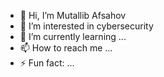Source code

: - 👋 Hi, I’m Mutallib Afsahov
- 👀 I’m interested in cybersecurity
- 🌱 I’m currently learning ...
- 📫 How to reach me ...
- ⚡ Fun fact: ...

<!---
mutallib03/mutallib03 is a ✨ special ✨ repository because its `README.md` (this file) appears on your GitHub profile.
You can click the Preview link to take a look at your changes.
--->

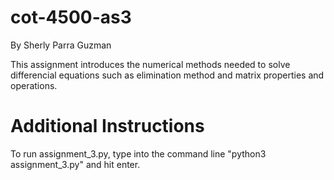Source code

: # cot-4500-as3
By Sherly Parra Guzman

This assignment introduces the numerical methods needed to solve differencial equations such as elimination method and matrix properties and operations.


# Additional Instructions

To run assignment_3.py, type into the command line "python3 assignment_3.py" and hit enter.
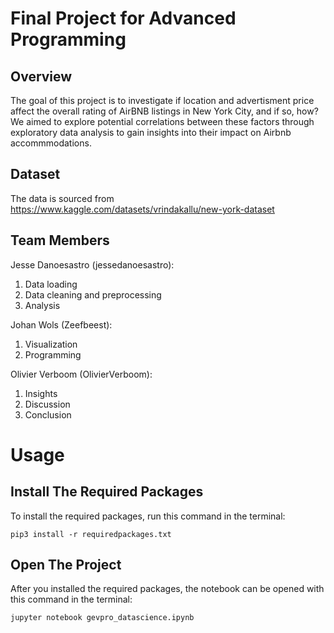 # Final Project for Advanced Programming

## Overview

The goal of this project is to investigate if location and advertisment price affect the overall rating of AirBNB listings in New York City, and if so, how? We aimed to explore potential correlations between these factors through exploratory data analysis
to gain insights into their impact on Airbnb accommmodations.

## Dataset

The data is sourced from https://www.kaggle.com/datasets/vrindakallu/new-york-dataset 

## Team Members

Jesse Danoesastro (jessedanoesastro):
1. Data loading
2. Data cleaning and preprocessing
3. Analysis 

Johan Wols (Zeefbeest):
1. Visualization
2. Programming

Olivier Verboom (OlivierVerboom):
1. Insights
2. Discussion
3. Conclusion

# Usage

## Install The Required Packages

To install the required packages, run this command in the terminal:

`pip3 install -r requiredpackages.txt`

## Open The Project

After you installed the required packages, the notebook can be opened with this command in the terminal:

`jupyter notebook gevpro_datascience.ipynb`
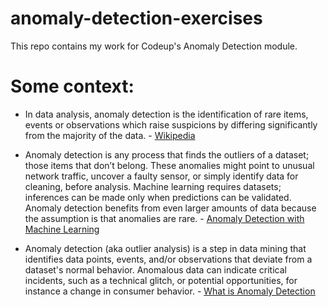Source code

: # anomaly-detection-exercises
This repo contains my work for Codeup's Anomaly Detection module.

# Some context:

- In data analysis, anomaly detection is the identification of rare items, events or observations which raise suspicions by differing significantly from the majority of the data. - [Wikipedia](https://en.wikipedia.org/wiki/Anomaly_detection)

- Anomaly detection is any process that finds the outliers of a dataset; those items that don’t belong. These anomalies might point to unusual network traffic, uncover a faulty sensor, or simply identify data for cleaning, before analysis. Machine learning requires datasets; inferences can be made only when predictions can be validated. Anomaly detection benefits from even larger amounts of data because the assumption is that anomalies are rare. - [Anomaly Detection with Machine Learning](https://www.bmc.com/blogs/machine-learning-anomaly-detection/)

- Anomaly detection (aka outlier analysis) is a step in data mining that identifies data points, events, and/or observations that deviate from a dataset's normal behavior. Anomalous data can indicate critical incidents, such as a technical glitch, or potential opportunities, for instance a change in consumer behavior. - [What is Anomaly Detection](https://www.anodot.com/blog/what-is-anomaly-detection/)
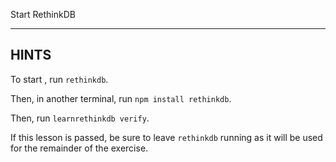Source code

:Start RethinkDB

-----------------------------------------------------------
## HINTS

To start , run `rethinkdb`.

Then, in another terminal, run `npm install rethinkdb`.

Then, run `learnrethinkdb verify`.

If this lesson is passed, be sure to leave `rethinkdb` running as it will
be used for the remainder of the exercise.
____________
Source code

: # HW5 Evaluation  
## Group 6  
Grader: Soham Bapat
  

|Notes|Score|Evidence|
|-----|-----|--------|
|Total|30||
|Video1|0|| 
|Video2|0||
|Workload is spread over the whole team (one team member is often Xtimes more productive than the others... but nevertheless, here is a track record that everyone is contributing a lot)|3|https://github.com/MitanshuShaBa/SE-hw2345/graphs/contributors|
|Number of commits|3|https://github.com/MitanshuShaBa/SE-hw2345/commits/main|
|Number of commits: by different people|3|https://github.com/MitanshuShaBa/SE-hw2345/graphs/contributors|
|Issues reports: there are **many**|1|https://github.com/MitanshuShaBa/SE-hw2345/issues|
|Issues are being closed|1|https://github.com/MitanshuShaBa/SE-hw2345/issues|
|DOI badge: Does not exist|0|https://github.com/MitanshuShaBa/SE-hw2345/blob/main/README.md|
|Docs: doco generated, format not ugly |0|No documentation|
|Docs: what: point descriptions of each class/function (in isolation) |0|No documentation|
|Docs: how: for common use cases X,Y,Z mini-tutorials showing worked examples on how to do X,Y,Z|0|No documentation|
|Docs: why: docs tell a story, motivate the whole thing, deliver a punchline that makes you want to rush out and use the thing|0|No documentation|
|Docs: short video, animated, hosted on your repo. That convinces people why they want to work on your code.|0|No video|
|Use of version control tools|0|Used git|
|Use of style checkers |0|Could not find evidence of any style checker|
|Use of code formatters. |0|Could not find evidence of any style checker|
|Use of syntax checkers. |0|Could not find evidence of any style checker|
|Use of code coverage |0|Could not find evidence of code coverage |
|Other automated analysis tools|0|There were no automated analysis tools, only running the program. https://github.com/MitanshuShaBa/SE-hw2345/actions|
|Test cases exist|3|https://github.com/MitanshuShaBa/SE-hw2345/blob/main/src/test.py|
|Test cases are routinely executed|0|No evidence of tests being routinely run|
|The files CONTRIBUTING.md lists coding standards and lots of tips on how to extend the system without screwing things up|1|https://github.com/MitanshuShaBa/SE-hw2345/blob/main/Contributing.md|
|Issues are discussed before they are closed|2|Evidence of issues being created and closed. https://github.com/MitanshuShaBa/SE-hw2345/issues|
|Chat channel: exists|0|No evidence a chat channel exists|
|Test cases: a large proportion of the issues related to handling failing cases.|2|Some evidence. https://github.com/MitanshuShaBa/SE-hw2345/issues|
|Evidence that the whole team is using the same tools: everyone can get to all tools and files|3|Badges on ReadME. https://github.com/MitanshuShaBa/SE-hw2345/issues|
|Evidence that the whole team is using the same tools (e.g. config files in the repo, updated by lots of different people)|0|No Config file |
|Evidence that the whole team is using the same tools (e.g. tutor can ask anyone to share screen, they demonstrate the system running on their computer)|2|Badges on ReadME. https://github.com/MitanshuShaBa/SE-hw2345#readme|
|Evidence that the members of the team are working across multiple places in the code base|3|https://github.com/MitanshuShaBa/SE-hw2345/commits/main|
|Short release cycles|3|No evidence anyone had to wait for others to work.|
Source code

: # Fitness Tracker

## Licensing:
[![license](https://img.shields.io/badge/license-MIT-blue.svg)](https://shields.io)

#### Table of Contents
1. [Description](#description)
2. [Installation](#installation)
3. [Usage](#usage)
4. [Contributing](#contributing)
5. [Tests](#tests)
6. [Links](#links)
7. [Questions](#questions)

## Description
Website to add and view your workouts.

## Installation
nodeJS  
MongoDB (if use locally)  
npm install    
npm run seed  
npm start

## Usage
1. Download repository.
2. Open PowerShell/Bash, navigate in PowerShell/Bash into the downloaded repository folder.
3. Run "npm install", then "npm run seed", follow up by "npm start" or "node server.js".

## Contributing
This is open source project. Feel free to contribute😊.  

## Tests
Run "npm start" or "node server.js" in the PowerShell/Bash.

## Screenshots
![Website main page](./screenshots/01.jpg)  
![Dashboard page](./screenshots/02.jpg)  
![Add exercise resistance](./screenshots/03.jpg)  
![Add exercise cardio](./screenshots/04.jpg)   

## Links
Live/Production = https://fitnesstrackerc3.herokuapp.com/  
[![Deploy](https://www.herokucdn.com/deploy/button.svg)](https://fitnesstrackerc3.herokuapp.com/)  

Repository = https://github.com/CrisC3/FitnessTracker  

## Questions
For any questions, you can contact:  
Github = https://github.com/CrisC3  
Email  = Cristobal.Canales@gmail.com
____________
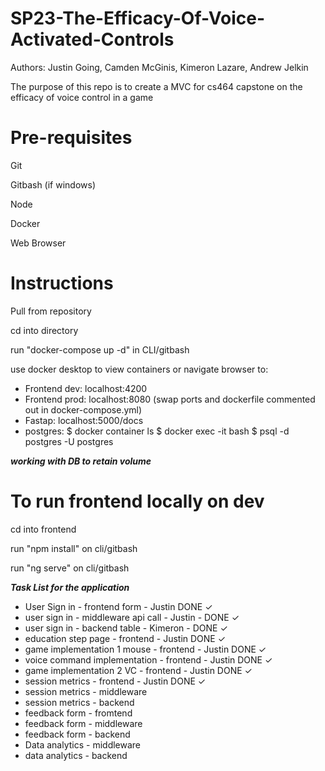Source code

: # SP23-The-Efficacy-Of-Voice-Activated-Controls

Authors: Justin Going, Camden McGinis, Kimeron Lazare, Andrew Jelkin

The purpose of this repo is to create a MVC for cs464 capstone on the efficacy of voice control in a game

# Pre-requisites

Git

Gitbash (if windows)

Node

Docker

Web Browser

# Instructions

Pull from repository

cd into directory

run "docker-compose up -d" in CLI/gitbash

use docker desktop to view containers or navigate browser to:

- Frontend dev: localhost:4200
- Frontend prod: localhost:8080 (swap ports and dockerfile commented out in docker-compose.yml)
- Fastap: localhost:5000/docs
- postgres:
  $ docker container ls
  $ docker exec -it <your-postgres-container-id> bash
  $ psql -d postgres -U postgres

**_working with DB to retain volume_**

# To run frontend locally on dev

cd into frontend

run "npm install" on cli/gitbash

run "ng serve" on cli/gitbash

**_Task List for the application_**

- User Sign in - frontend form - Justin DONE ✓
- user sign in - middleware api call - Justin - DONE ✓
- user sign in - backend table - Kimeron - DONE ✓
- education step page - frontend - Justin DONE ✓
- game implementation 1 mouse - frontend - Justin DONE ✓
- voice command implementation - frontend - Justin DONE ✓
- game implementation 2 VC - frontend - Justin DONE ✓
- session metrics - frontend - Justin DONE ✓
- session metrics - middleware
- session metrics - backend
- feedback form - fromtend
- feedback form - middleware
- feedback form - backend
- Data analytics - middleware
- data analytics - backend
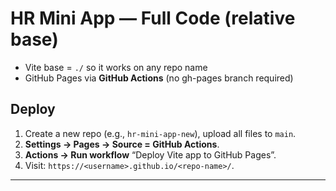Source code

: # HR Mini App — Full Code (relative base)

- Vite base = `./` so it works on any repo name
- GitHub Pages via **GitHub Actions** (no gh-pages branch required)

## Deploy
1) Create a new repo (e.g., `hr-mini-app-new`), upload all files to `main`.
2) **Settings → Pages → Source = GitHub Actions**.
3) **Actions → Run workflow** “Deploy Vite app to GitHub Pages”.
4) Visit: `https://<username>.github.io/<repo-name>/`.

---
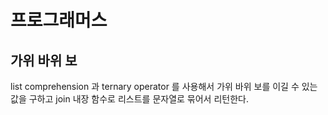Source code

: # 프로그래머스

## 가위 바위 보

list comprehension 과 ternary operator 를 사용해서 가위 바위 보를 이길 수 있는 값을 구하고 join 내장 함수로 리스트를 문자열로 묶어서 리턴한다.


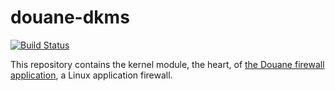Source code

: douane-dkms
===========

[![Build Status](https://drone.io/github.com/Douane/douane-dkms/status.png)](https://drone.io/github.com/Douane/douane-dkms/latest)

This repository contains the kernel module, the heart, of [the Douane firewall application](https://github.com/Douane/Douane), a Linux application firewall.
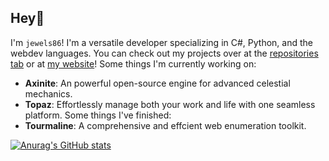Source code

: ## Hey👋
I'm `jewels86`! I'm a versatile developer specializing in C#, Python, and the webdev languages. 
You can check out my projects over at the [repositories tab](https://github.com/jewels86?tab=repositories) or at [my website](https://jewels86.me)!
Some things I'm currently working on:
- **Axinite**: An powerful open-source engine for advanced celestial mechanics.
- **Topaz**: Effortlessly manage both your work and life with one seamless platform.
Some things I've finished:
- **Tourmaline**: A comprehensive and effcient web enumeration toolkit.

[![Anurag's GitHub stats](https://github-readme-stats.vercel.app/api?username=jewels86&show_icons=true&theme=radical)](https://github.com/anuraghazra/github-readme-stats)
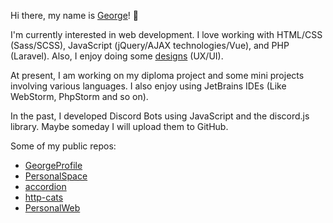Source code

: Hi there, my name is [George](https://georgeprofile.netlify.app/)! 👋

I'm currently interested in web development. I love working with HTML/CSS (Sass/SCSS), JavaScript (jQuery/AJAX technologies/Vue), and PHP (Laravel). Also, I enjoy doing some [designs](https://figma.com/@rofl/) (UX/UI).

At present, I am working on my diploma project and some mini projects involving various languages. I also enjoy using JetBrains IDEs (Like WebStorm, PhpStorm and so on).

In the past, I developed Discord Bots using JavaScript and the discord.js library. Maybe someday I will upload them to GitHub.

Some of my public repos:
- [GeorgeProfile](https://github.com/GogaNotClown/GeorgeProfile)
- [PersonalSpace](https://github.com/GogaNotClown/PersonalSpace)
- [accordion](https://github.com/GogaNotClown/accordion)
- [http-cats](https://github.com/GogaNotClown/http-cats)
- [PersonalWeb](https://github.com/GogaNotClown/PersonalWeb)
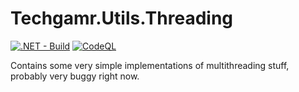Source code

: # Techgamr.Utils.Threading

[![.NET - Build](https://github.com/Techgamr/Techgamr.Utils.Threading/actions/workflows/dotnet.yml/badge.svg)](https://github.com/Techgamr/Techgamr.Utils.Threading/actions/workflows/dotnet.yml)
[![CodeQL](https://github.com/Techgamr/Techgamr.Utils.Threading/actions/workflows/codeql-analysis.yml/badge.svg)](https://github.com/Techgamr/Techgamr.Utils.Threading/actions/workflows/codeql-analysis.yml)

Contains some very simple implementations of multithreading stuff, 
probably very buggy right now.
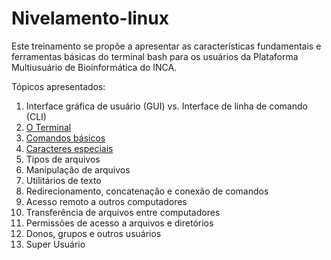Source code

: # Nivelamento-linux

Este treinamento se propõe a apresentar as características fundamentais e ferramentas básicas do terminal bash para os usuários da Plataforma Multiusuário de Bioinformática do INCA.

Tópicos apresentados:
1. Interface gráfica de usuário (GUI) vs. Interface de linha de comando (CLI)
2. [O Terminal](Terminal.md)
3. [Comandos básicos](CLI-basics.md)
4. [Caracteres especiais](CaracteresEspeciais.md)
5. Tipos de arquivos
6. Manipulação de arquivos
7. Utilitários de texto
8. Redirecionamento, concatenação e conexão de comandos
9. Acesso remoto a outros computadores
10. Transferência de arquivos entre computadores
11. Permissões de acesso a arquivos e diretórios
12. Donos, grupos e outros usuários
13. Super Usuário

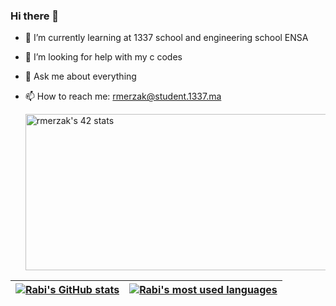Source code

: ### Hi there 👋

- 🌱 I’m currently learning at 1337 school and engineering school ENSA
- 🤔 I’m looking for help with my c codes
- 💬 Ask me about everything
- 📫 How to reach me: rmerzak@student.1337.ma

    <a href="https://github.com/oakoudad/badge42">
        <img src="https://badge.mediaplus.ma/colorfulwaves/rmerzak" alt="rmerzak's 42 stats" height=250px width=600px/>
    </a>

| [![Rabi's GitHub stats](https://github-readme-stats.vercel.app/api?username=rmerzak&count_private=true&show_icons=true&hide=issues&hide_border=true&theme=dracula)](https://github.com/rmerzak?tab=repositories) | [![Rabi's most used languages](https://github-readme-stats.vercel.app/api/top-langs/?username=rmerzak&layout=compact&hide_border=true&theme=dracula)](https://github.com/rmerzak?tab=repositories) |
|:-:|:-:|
____________
■ **WHAT TO WORK ON**:
Would you print exactly the lines in the listing above, from the line bearing "- game implementation 2" through the line bearing "1) Create a", leaving out all pictures?

■ **EXPECTED OUTPUT**:
- game implementation 2 VC - frontend - Justin DONE ✓
- session metrics - frontend - Justin DONE ✓
- session metrics - middleware
- session metrics - backend
- feedback form - fromtend
- feedback form - middleware
- feedback form - backend
- Data analytics - middleware
- data analytics - backend
Source code

: # HR Mini App — Full Code (relative base)

- Vite base = `./` so it works on any repo name
- GitHub Pages via **GitHub Actions** (no gh-pages branch required)

## Deploy
1) Create a new repo (e.g., `hr-mini-app-new`), upload all files to `main`.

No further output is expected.